The California Endowment, the state’s largest health-oriented philanthropy, has been doing it in bits and pieces very small bits and pieces sometimes just running into the six figures.

The five largest grants handed out by the endowment in Los Angeles County are all less than $5 million. The foundation has given out a total of $44 million to 130 organizations in Los Angeles County an average of around $338,000 per organization. And the groups getting money, such as the California Black Women’s Health Project and Homeless Health Care Los Angeles, tend to be very narrowly focused.

“We decided early on that we were interested in using the resources of the foundation by putting money down in under-served communities,” said endowment CEO E. Lewis Reid. “Unlike some very large foundations that give large grants to large institutions, we wanted to giver smaller grants to community-based organizations.”

A $5 million grant to the National Health Law Program Inc. in Los Angeles, for example, went to set up a help line for low-income people in six counties, including Los Angeles, Orange and San Diego. Consumers can call with a variety of questions such as “How do I apply for Medi-Cal?” and receive a response.

The $5 million distributed to the Public Health Foundation Enterprises Inc. in City of Industry will be allocated over five years for a program to quell violent tendencies in kids by getting them involved in community and leadership activities.

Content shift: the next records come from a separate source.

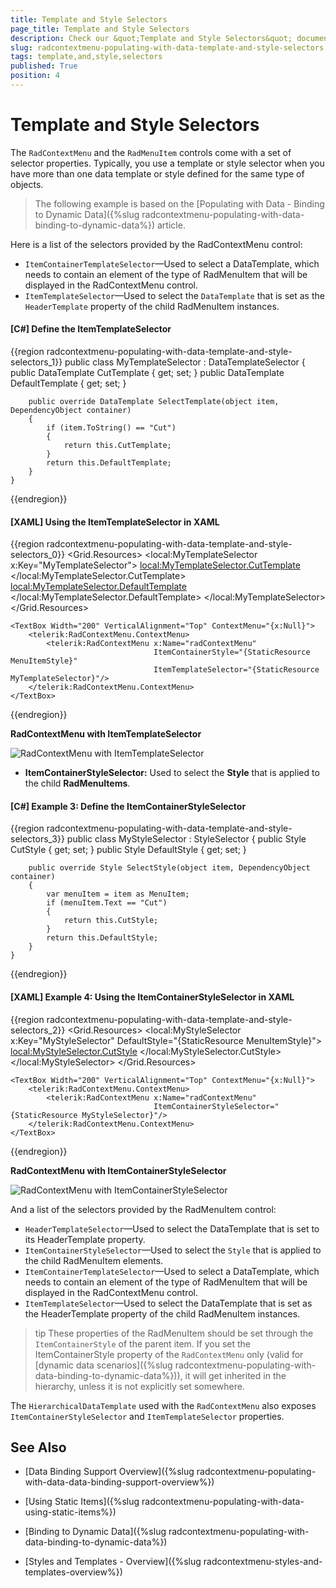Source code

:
 ```yaml
---
title: Template and Style Selectors
page_title: Template and Style Selectors
description: Check our &quot;Template and Style Selectors&quot; documentation article for the RadContextMenu control.
slug: radcontextmenu-populating-with-data-template-and-style-selectors
tags: template,and,style,selectors
published: True
position: 4
---
```


# Template and Style Selectors

The `RadContextMenu` and the `RadMenuItem` controls come with a set of selector properties. Typically, you use a template or style selector when you have more than one data template or style defined for the same type of objects.

>The following example is based on the [Populating with Data - Binding to Dynamic Data]({%slug radcontextmenu-populating-with-data-binding-to-dynamic-data%}) article.

Here is a list of the selectors provided by the RadContextMenu control:

* `ItemContainerTemplateSelector`&mdash;Used to select a DataTemplate, which needs to contain an element of the type of RadMenuItem that will be displayed in the RadContextMenu control.
* `ItemTemplateSelector`&mdash;Used to select the `DataTemplate` that is set as the `HeaderTemplate` property of the child RadMenuItem instances.

#### __[C#] Define the ItemTemplateSelector__
{{region radcontextmenu-populating-with-data-template-and-style-selectors_1}}
	public class MyTemplateSelector : DataTemplateSelector
    {
        public DataTemplate CutTemplate { get; set; }
        public DataTemplate DefaultTemplate { get; set; }

        public override DataTemplate SelectTemplate(object item, DependencyObject container)
        {
            if (item.ToString() == "Cut")
            {
                return this.CutTemplate;
            }
            return this.DefaultTemplate;
        }
    }
{{endregion}}

#### __[XAML] Using the ItemTemplateSelector in XAML__
{{region radcontextmenu-populating-with-data-template-and-style-selectors_0}}
	<Grid.Resources>
	<!-- ... -->
        <local:MyTemplateSelector x:Key="MyTemplateSelector">
            <local:MyTemplateSelector.CutTemplate>
                <DataTemplate>
                    <StackPanel Orientation="Horizontal">
                        <Rectangle Width="10" Height="10" Fill="Red"/>
                        <TextBlock Text="{Binding}" />
                    </StackPanel>
                </DataTemplate>
            </local:MyTemplateSelector.CutTemplate>
            <local:MyTemplateSelector.DefaultTemplate>
                <DataTemplate>
                    <TextBlock Text="{Binding}" />
                </DataTemplate>
            </local:MyTemplateSelector.DefaultTemplate>
        </local:MyTemplateSelector>
    </Grid.Resources>

    <TextBox Width="200" VerticalAlignment="Top" ContextMenu="{x:Null}">
        <telerik:RadContextMenu.ContextMenu>
            <telerik:RadContextMenu x:Name="radContextMenu" 
                                    ItemContainerStyle="{StaticResource MenuItemStyle}"
                                    ItemTemplateSelector="{StaticResource MyTemplateSelector}"/>
        </telerik:RadContextMenu.ContextMenu>
    </TextBox>
{{endregion}}

__RadContextMenu with ItemTemplateSelector__ 

![RadContextMenu with ItemTemplateSelector](images/RadContextMenu_TemplateAndStyleSelectors_ItemTemplateSelector.PNG)

* __ItemContainerStyleSelector:__ Used to select the __Style__ that is applied to the child __RadMenuItems__.

#### __[C#] Example 3: Define the ItemContainerStyleSelector__
{{region radcontextmenu-populating-with-data-template-and-style-selectors_3}}
	public class MyStyleSelector : StyleSelector
    {
        public Style CutStyle { get; set; }
        public Style DefaultStyle { get; set; }

        public override Style SelectStyle(object item, DependencyObject container)
        {
            var menuItem = item as MenuItem;
            if (menuItem.Text == "Cut")
            {
                return this.CutStyle;
            }
            return this.DefaultStyle;
        }
    }
{{endregion}}

#### __[XAML] Example 4: Using the ItemContainerStyleSelector in XAML__
{{region radcontextmenu-populating-with-data-template-and-style-selectors_2}}
	<Grid.Resources>
        <!-- ... -->
	<local:MyStyleSelector x:Key="MyStyleSelector" DefaultStyle="{StaticResource MenuItemStyle}">
            <local:MyStyleSelector.CutStyle>
                <Style TargetType="telerik:RadMenuItem" BasedOn="{StaticResource MenuItemStyle}">
                    <Setter Property="Background" Value="Red"/>
                </Style>
            </local:MyStyleSelector.CutStyle>
        </local:MyStyleSelector>
    </Grid.Resources>

    <TextBox Width="200" VerticalAlignment="Top" ContextMenu="{x:Null}">
        <telerik:RadContextMenu.ContextMenu>
            <telerik:RadContextMenu x:Name="radContextMenu"
                                    ItemContainerStyleSelector="{StaticResource MyStyleSelector}"/>
        </telerik:RadContextMenu.ContextMenu>
    </TextBox>
{{endregion}}

__RadContextMenu with ItemContainerStyleSelector__ 

![RadContextMenu with ItemContainerStyleSelector](images/RadContextMenu_TemplateAndStyleSelectors_ItemContainerStyleSelector.PNG)

And a list of the selectors provided by the RadMenuItem control:

* `HeaderTemplateSelector`&mdash;Used to select the DataTemplate that is set to its HeaderTemplate property.
* `ItemContainerStyleSelector`&mdash;Used to select the `Style` that is applied to the child RadMenuItem elements.
* `ItemContainerTemplateSelector`&mdash;Used to select a DataTemplate, which needs to contain an element of the type of RadMenuItem that will be displayed in the RadContextMenu control.
* `ItemTemplateSelector`&mdash;Used to select the DataTemplate that is set as the HeaderTemplate property of the child RadMenuItem instances.

>tip These properties of the RadMenuItem should be set through the `ItemContainerStyle` of the parent item. If you set the ItemContainerStyle property of the `RadContextMenu` only (valid for [dynamic data scenarios]({%slug radcontextmenu-populating-with-data-binding-to-dynamic-data%})), it will get inherited in the hierarchy, unless it is not explicitly set somewhere.

The `HierarchicalDataTemplate` used with the `RadContextMenu` also exposes `ItemContainerStyleSelector` and `ItemTemplateSelector` properties.

## See Also

 * [Data Binding Support Overview]({%slug radcontextmenu-populating-with-data-data-binding-support-overview%})

 * [Using Static Items]({%slug radcontextmenu-populating-with-data-using-static-items%})

 * [Binding to Dynamic Data]({%slug radcontextmenu-populating-with-data-binding-to-dynamic-data%})

 * [Styles and Templates - Overview]({%slug radcontextmenu-styles-and-templates-overview%})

Three years ago, the endowment was created when Blue Cross of California converted from non-profit status to a for-profit health maintenance organization. After the controversial conversion, state law required the company to use the assets built up as a non-profit for “health-related” charitable purposes in California.

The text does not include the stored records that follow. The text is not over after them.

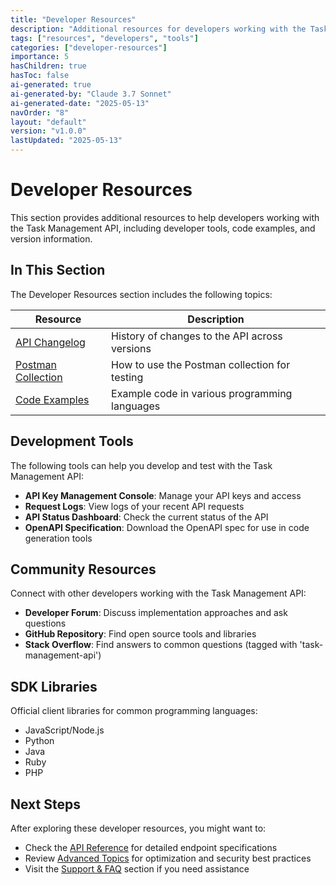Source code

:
 ```yaml
---
title: "Developer Resources"
description: "Additional resources for developers working with the Task Management API, including changelogs, tooling, and code examples."
tags: ["resources", "developers", "tools"]
categories: ["developer-resources"]
importance: 5
hasChildren: true
hasToc: false
ai-generated: true
ai-generated-by: "Claude 3.7 Sonnet"
ai-generated-date: "2025-05-13"
navOrder: "8"
layout: "default"
version: "v1.0.0"
lastUpdated: "2025-05-13"
---
```


# Developer Resources

This section provides additional resources to help developers working with the Task Management API, including developer tools, code examples, and version information.

## In This Section

The Developer Resources section includes the following topics:

| Resource | Description |
|----------|-------------|
| [API Changelog](/developer-resources/api-changelog.md) | History of changes to the API across versions |
| [Postman Collection](/developer-resources/postman-collection.md) | How to use the Postman collection for testing |
| [Code Examples](/developer-resources/code-examples.md) | Example code in various programming languages |

## Development Tools

The following tools can help you develop and test with the Task Management API:

- **API Key Management Console**: Manage your API keys and access
- **Request Logs**: View logs of your recent API requests
- **API Status Dashboard**: Check the current status of the API
- **OpenAPI Specification**: Download the OpenAPI spec for use in code generation tools

## Community Resources

Connect with other developers working with the Task Management API:

- **Developer Forum**: Discuss implementation approaches and ask questions
- **GitHub Repository**: Find open source tools and libraries
- **Stack Overflow**: Find answers to common questions (tagged with 'task-management-api')

## SDK Libraries

Official client libraries for common programming languages:

- JavaScript/Node.js
- Python
- Java
- Ruby
- PHP

## Next Steps

After exploring these developer resources, you might want to:

- Check the [API Reference](/api-reference.md) for detailed endpoint specifications
- Review [Advanced Topics](/advanced.md) for optimization and security best practices
- Visit the [Support & FAQ](/support.md) section if you need assistance


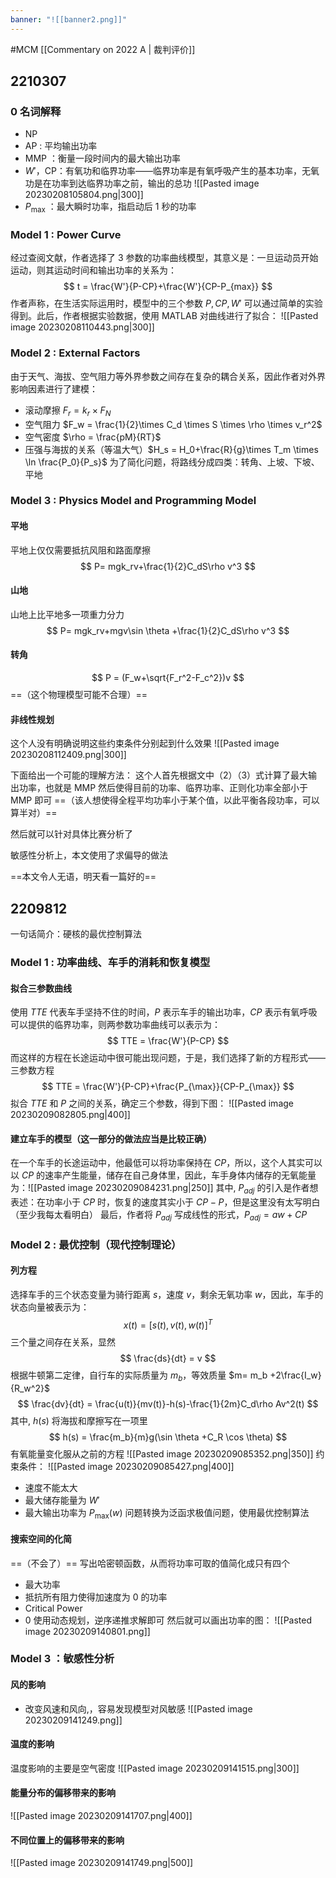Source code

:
 ```yaml
---
banner: "![[banner2.png]]"
---
```

#MCM 
[[Commentary on 2022 A | 裁判评价]]
## 2210307
### 0 名词解释
- NP 
- AP : 平均输出功率
- MMP ：衡量一段时间内的最大输出功率
- $W'$，CP：有氧功和临界功率——临界功率是有氧呼吸产生的基本功率，无氧功是在功率到达临界功率之前，输出的总功
![[Pasted image 20230208105804.png|300]]
- $P_{\max}$ ：最大瞬时功率，指启动后 1 秒的功率

### Model 1 : Power Curve
经过查阅文献，作者选择了 3 参数的功率曲线模型，其意义是：一旦运动员开始运动，则其运动时间和输出功率的关系为：
$$
t = \frac{W'}{P-CP}+\frac{W'}{CP-P_{max}}
$$
作者声称，在生活实际运用时，模型中的三个参数 $P,CP,W'$ 可以通过简单的实验得到。此后，作者根据实验数据，使用 MATLAB 对曲线进行了拟合：
![[Pasted image 20230208110443.png|300]]

### Model 2 : External Factors 
由于天气、海拔、空气阻力等外界参数之间存在复杂的耦合关系，因此作者对外界影响因素进行了建模：
- 滚动摩擦 $F_r = k_r\times F_N$
- 空气阻力 $F_w = \frac{1}{2}\times C_d \times S \times \rho \times v_r^2$
- 空气密度 $\rho =  \frac{pM}{RT}$
- 压强与海拔的关系（等温大气）$H_s = H_0+\frac{R}{g}\times T_m \times \ln \frac{P_0}{P_s}$ 
为了简化问题，将路线分成四类：转角、上坡、下坡、平地

### Model 3 : Physics Model  and Programming Model 
#### 平地
平地上仅仅需要抵抗风阻和路面摩擦
$$
P= mgk_rv+\frac{1}{2}C_dS\rho v^3
$$
#### 山地
山地上比平地多一项重力分力
$$
P= mgk_rv+mgv\sin \theta +\frac{1}{2}C_dS\rho v^3
$$
#### 转角
$$
P = (F_w+\sqrt{F_r^2-F_c^2})v
$$
==（这个物理模型可能不合理）==

#### 非线性规划
这个人没有明确说明这些约束条件分别起到什么效果
![[Pasted image 20230208112409.png|300]]

下面给出一个可能的理解方法：
这个人首先根据文中（2）（3）式计算了最大输出功率，也就是 MMP
然后使得目前的功率、临界功率、正则化功率全部小于 MMP 即可
==（该人想使得全程平均功率小于某个值，以此平衡各段功率，可以算半对）==

然后就可以针对具体比赛分析了

敏感性分析上，本文使用了求偏导的做法

==本文令人无语，明天看一篇好的==

## 2209812 
一句话简介：硬核的最优控制算法
### Model 1 :  功率曲线、车手的消耗和恢复模型
#### 拟合三参数曲线
使用 $TTE$ 代表车手坚持不住的时间，$P$ 表示车手的输出功率，$CP$ 表示有氧呼吸可以提供的临界功率，则两参数功率曲线可以表示为：
$$
TTE = \frac{W'}{P-CP}
$$
而这样的方程在长途运动中很可能出现问题，于是，我们选择了新的方程形式——三参数方程
$$
TTE = \frac{W'}{P-CP}+\frac{P_{\max}}{CP-P_{\max}}
$$
拟合 $TTE$ 和 $P$ 之间的关系，确定三个参数，得到下图：
![[Pasted image 20230209082805.png|400]]

#### 建立车手的模型（这一部分的做法应当是比较正确）
在一个车手的长途运动中，他最低可以将功率保持在 $CP$，所以，这个人其实可以以 $CP$ 的速率产生能量，储存在自己身体里，因此，车手身体内储存的无氧能量为：![[Pasted image 20230209084231.png|250]]
其中, $P_{adj}$ 的引入是作者想表述：在功率小于 $CP$ 时，恢复的速度其实小于 $CP-P$，但是这里没有太写明白（至少我每太看明白）
最后，作者将 $P_{adj}$ 写成线性的形式，$P_{adj} = aw+CP$

### Model 2 : 最优控制（现代控制理论）
#### 列方程
选择车手的三个状态变量为骑行距离 $s$，速度 $v$，剩余无氧功率 $w$，因此，车手的状态向量被表示为：
$$
x(t) = [s(t),v(t),w(t)]^T
$$
三个量之间存在关系，显然
$$
\frac{ds}{dt} = v
$$
根据牛顿第二定律，自行车的实际质量为 $m_b$，等效质量 $m= m_b +2\frac{I_w}{R_w^2}$
$$
\frac{dv}{dt} = \frac{u(t)}{mv(t)}-h(s)-\frac{1}{2m}C_d\rho Av^2(t)
$$
其中, $h (s)$ 将海拔和摩擦写在一项里
$$
h(s) = \frac{m_b}{m}g(\sin \theta +C_R \cos \theta)
$$
有氧能量变化服从之前的方程
![[Pasted image 20230209085352.png|350]]
约束条件：
![[Pasted image 20230209085427.png|400]]
- 速度不能太大
- 最大储存能量为 $W'$
- 最大输出功率为 $P_{\max}(w)$
问题转换为泛函求极值问题，使用最优控制算法

#### 搜索空间的化简
==（不会了）==
写出哈密顿函数，从而将功率可取的值简化成只有四个
- 最大功率
- 抵抗所有阻力使得加速度为 0 的功率
- Critical Power
- 0
使用动态规划，逆序递推求解即可
然后就可以画出功率的图：
![[Pasted image 20230209140801.png]]

### Model 3 ：敏感性分析
#### 风的影响
- 改变风速和风向,，容易发现模型对风敏感
![[Pasted image 20230209141249.png]]

#### 温度的影响
温度影响的主要是空气密度
![[Pasted image 20230209141515.png|300]]

#### 能量分布的偏移带来的影响
![[Pasted image 20230209141707.png|400]]

#### 不同位置上的偏移带来的影响
![[Pasted image 20230209141749.png|500]]


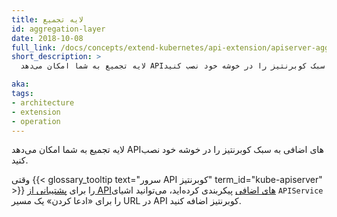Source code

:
 ```yaml
---
title: لایه تجمیع
id: aggregation-layer
date: 2018-10-08
full_link: /docs/concepts/extend-kubernetes/api-extension/apiserver-aggregation/
short_description: >
  لایه تجمیع به شما امکان می‌دهد APIهای اضافی به سبک کوبرنتیز را در خوشه خود نصب کنید.

aka: 
tags:
- architecture
- extension
- operation
---
```

  لایه تجمیع به شما امکان می‌دهد APIهای اضافی به سبک کوبرنتیز را در خوشه خود نصب کنید.

<!--more-->

وقتی {{< glossary_tooltip text="سرور API کوبرنتیز" term_id="kube-apiserver" >}} را برای [پشتیبانی از APIهای اضافی](/docs/tasks/extend-kubernetes/configure-aggregation-layer/) پیکربندی کرده‌اید، می‌توانید اشیای `APIService` را برای «ادعا کردن» یک مسیر URL در API کوبرنتیز اضافه کنید.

The foundation is overseen by the state Attorney General’s Office and is independent of Blue Cross.

Grants are determined by the endowment after the organizations complete an extensive application process. The endowment hosts workshops throughout the state to assist grassroots organizations in preparing a detailed letter of intent, a budget, tax returns and a risk analysis of their proposed projects.

Teams of endowment staff members then go over the applications. The entire process can take from a few days to a few months, depending on the intricacy of the proposal.

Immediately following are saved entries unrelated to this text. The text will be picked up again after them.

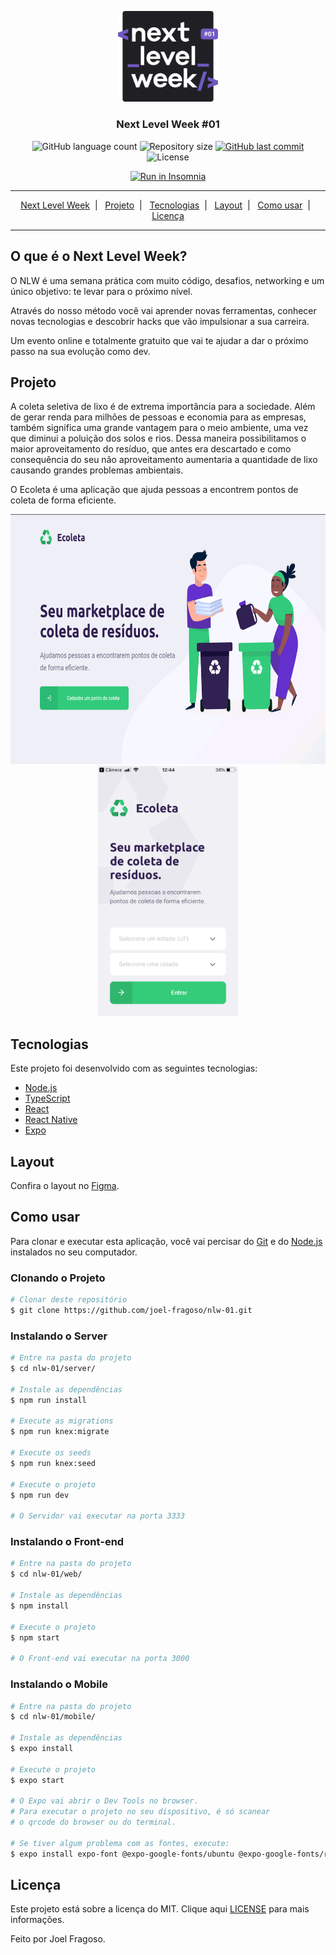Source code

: <p align="center">
    <img alt="NextLevelWeek" title="#NextLevelWeek" src="./assets/logo.svg" width="160px" />
</p>

<h3 align="center">Next Level Week #01</h3>

<p align="center">
  <img alt="GitHub language count" src="https://img.shields.io/github/languages/count/joel-fragoso/nlw-01?color=%2304D361">

  <img alt="Repository size" src="https://img.shields.io/github/repo-size/joel-fragoso/nlw-01">

  <a href="https://github.com/joel-fragoso/nlw-01/commits/master">
    <img alt="GitHub last commit" src="https://img.shields.io/github/last-commit/joel-fragoso/nlw-01">
  </a>

  <img alt="License" src="https://img.shields.io/badge/license-MIT-brightgreen">
</p>

<p align="center">
  <a href="https://insomnia.rest/run/?label=Next%20Level%20Week%20%2301&uri=https%3A%2F%2Fgithub.com%2Fjoel-fragoso%2Fnlw-01%2Ftree%2Fmaster%2Fserver" target="_blank">
    <img src="https://insomnia.rest/images/run.svg" alt="Run in Insomnia">
  </a>
</p>

<hr>
<p align="center">
  <a href="#o-que-é-o-next-level-week">Next Level Week</a>&nbsp;&nbsp;|&nbsp;&nbsp;
  <a href="#projeto">Projeto</a>&nbsp;&nbsp;|&nbsp;&nbsp;
  <a href="#tecnologias">Tecnologias</a>&nbsp;&nbsp;|&nbsp;&nbsp;
  <a href="#layout">Layout</a>&nbsp;&nbsp;|&nbsp;&nbsp;
  <a href="#como-usar">Como usar</a>&nbsp;&nbsp;|&nbsp;&nbsp;
  <a href="#licença">Licença</a>
</p>
<hr>

## O que é o Next Level Week?

O NLW é uma semana prática com muito código, desafios, networking e um único objetivo: te levar para o próximo nível.

Através do nosso método você vai aprender novas ferramentas, conhecer novas tecnologias e descobrir hacks que vão impulsionar a sua carreira.

Um evento online e totalmente gratuito que vai te ajudar a dar o próximo passo na sua evolução como dev.

## Projeto

A coleta seletiva de lixo é de extrema importância para a sociedade. Além de gerar renda para milhões de pessoas e economia para as empresas, também significa uma grande vantagem para o meio ambiente, uma vez que diminui a poluição dos solos e rios. Dessa maneira possibilitamos o maior aproveitamento do resíduo, que antes era descartado e como consequência do seu não aproveitamento aumentaria a quantidade de lixo causando grandes problemas ambientais.

O Ecoleta é uma aplicação que ajuda pessoas a encontrem pontos de coleta de forma eficiente.

<p align="center">
    <img alt="Example" title="Example" src="./assets/ecoleta-web.png"  height="400px" />
    <img alt="Example" title="Example" src="./assets/ecoleta-mobile.png"  height="400px" />
</p>

## Tecnologias

Este projeto foi desenvolvido com as seguintes tecnologias:

- [Node.js][nodejs]
- [TypeScript][typescript]
- [React][reactjs]
- [React Native][rn]
- [Expo][expo]

## Layout

Confira o layout no [Figma](https://www.figma.com/file/1SxgOMojOB2zYT0Mdk28lB/).

## Como usar

Para clonar e executar esta aplicação, você vai percisar do [Git](https://git-scm.com) e do [Node.js][nodejs] instalados no seu computador.

### Clonando o Projeto
```bash
# Clonar deste repositório
$ git clone https://github.com/joel-fragoso/nlw-01.git
```

### Instalando o Server

```bash
# Entre na pasta do projeto
$ cd nlw-01/server/

# Instale as dependências
$ npm run install

# Execute as migrations
$ npm run knex:migrate

# Execute os seeds
$ npm run knex:seed

# Execute o projeto
$ npm run dev

# O Servidor vai executar na porta 3333
```

### Instalando o Front-end

```bash
# Entre na pasta do projeto
$ cd nlw-01/web/

# Instale as dependências
$ npm install

# Execute o projeto
$ npm start

# O Front-end vai executar na porta 3000
```

### Instalando o Mobile

```bash
# Entre na pasta do projeto
$ cd nlw-01/mobile/

# Instale as dependências
$ expo install

# Execute o projeto
$ expo start

# O Expo vai abrir o Dev Tools no browser.
# Para executar o projeto no seu dispositivo, é só scanear
# o qrcode do browser ou do terminal.

# Se tiver algum problema com as fontes, execute:
$ expo install expo-font @expo-google-fonts/ubuntu @expo-google-fonts/roboto
```

## Licença

Este projeto está sobre a licença do MIT.
Clique aqui [LICENSE](https://github.com/joel-fragoso/nlw-01/blob/master/LICENSE) para mais informações.

Feito por Joel Fragoso.

[nodejs]: https://nodejs.org/
[typescript]: https://www.typescriptlang.org/
[expo]: https://expo.io/
[reactjs]: https://reactjs.org
[rn]: https://facebook.github.io/react-native/
[vs]: https://code.visualstudio.com/
[vceditconfig]: https://marketplace.visualstudio.com/items?itemName=EditorConfig.EditorConfig
[vceslint]: https://marketplace.visualstudio.com/items?itemName=dbaeumer.vscode-eslint
[prettier]: https://marketplace.visualstudio.com/items?itemName=esbenp.prettier-vscode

The endowment has determined four broad categories it is looking to fund: access to health care for the uninsured, health and well-being initiatives, community health innovations, and multicultural health.

Santa Monica’s Liberty Hills Foundation received $1.7 million to educate communities about environmental hazards in their neighborhoods.

“We worked to help folks who woke up one morning in Huntington Park and found this huge concrete dust pile they called it ‘La Montana’ sitting in an empty lot across from their school,” said Executive Director Torie Osborn. “Suddenly their kids start coughing, getting asthma, getting sick. It took this working-class Latino neighborhood two years to get their own city council to believe something was happening, but the pile has been removed.”

What isn’t on the list are large-scale projects, such as opening a hospital in an under-serviced community.

“We’re not the government even with the amount of money we have we can’t seriously think about funding major efforts in direct care,” Reid said. “We have to think about what niches our money could be well spent to improve public health.”

While most health care observers compliment the job the endowment has done, some have been critical of what’s perceived as a scattershot approach.

“Where are they?” asked Betsy Imholz, spokeswoman for the Consumer’s Union in San Francisco. “Things don’t seem to be progressing. They’re an incredible resource and I don’t see what’s hanging them up. I only wish the best for the new leadership there because the people of California need the endowment’s help.”

In the past 10 months the endowment has doubled the size of its staff, doubled the number of coordinators it has in the community to educate organizations about the availability of these grants, and established an online guide to the application process.

“The foundation is going to be here for a long time,” Reid said. “We don’t want to have a narrowly defined purpose that’s relevant in the year 2000 and becomes irrelevant in the year 2050.”